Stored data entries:
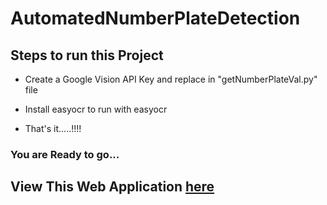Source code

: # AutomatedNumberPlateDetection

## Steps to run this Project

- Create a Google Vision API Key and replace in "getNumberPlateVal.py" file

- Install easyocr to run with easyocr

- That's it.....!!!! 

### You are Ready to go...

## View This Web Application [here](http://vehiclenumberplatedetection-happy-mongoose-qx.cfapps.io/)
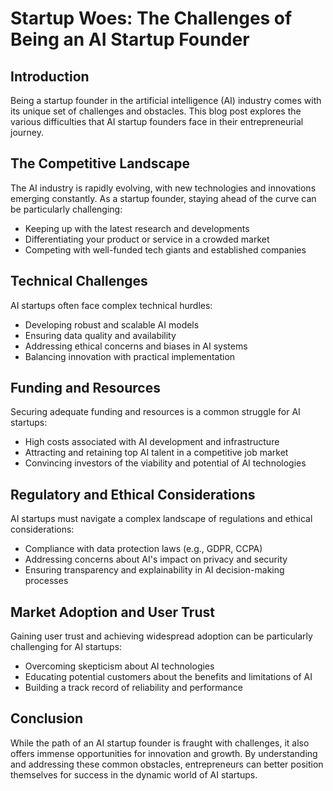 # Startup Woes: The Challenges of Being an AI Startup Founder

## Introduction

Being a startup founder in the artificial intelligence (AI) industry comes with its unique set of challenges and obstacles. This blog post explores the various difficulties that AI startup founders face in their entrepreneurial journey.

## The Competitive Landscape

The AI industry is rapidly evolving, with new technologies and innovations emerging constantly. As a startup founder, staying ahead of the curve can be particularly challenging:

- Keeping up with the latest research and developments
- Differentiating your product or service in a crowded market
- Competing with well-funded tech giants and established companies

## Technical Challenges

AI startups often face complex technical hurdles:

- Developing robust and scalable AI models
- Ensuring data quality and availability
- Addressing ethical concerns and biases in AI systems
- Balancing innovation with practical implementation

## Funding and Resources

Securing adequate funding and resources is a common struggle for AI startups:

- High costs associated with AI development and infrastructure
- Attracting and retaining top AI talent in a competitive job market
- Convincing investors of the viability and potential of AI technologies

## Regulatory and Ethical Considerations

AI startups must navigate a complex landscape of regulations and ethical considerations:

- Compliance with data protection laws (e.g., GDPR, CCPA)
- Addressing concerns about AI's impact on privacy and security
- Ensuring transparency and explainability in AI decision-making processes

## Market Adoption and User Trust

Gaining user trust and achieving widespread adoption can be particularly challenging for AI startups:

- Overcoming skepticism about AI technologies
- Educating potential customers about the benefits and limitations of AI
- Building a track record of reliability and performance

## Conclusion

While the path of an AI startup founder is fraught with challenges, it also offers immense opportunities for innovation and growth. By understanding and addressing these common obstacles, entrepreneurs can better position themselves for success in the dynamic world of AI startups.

* * *

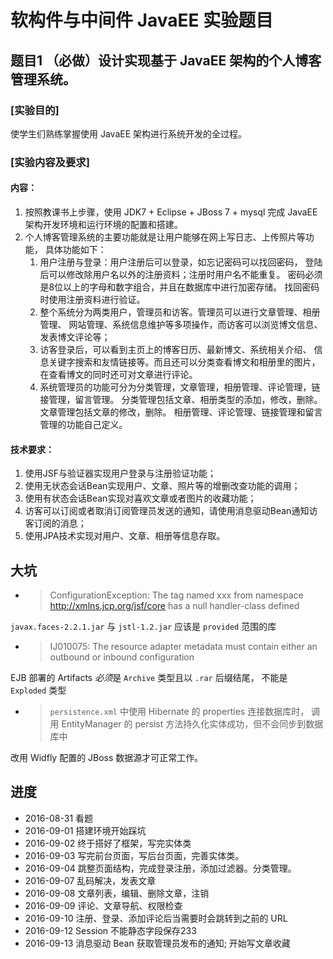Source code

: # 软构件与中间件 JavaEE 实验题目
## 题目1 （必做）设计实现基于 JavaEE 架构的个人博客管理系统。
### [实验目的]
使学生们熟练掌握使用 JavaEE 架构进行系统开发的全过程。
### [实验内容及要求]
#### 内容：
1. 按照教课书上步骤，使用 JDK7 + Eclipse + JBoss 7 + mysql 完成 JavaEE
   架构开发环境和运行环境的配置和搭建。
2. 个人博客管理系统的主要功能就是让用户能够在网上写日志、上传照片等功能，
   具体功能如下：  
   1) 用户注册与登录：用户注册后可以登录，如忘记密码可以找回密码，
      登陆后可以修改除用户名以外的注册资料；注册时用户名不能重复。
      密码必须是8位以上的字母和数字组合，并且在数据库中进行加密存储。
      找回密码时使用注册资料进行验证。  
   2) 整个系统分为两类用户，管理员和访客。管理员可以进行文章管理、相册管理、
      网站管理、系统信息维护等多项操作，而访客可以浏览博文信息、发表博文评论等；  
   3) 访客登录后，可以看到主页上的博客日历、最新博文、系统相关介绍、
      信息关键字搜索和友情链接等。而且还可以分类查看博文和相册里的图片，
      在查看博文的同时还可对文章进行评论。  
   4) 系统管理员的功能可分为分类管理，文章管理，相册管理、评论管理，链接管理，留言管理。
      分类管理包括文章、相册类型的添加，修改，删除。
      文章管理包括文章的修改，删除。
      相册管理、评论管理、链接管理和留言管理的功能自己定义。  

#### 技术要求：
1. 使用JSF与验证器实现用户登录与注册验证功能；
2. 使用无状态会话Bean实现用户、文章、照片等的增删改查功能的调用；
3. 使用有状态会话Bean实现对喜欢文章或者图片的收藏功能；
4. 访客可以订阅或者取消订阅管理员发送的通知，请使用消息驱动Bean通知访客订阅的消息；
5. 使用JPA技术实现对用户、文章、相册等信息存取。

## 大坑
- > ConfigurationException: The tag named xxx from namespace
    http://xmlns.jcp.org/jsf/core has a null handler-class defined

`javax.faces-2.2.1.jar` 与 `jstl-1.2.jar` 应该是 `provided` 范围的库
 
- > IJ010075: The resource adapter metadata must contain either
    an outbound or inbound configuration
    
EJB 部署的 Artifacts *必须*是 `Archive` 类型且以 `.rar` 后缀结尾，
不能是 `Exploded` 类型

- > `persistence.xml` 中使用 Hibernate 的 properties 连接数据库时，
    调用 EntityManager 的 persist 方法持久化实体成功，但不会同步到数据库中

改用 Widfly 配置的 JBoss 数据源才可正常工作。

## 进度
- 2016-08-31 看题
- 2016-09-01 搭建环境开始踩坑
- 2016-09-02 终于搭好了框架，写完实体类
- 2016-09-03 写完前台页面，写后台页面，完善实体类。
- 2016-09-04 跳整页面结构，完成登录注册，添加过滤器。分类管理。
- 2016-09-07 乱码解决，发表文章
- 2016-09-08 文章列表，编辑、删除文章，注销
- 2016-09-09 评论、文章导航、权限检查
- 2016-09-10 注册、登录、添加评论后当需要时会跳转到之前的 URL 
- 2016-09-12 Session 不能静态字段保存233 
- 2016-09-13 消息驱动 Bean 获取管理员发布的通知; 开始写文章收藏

---

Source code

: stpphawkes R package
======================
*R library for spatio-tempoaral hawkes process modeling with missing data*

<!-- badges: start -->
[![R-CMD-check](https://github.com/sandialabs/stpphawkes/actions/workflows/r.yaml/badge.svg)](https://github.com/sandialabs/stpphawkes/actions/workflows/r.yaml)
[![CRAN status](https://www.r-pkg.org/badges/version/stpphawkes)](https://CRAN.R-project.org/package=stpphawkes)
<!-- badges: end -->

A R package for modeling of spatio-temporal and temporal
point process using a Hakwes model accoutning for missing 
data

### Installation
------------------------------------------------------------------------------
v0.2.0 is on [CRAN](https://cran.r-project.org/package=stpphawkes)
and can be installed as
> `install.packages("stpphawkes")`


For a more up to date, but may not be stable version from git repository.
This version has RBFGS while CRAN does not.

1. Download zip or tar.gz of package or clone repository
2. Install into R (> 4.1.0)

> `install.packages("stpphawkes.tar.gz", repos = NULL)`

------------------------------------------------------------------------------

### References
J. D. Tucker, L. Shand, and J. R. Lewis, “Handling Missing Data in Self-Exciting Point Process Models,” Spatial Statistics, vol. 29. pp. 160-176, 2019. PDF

**What needs to be done**
I'd like the lines above from the one with "A R package" up to and including the one with "J. D. Tucker, L." copied exactly, with no other lines.

**Answer**
A R package for modeling of spatio-temporal and temporal
point process using a Hakwes model accoutning for missing 
data

### Installation
------------------------------------------------------------------------------
v0.2.0 is on [CRAN](https://cran.r-project.org/package=stpphawkes)
and can be installed as
> `install.packages("stpphawkes")`


For a more up to date, but may not be stable version from git repository.
This version has RBFGS while CRAN does not.

1. Download zip or tar.gz of package or clone repository
2. Install into R (> 4.1.0)

> `install.packages("stpphawkes.tar.gz", repos = NULL)`

------------------------------------------------------------------------------

### References
J. D. Tucker, L. Shand, and J. R. Lewis, “Handling Missing Data in Self-Exciting Point Process Models,” Spatial Statistics, vol. 29. pp. 160-176, 2019. PDF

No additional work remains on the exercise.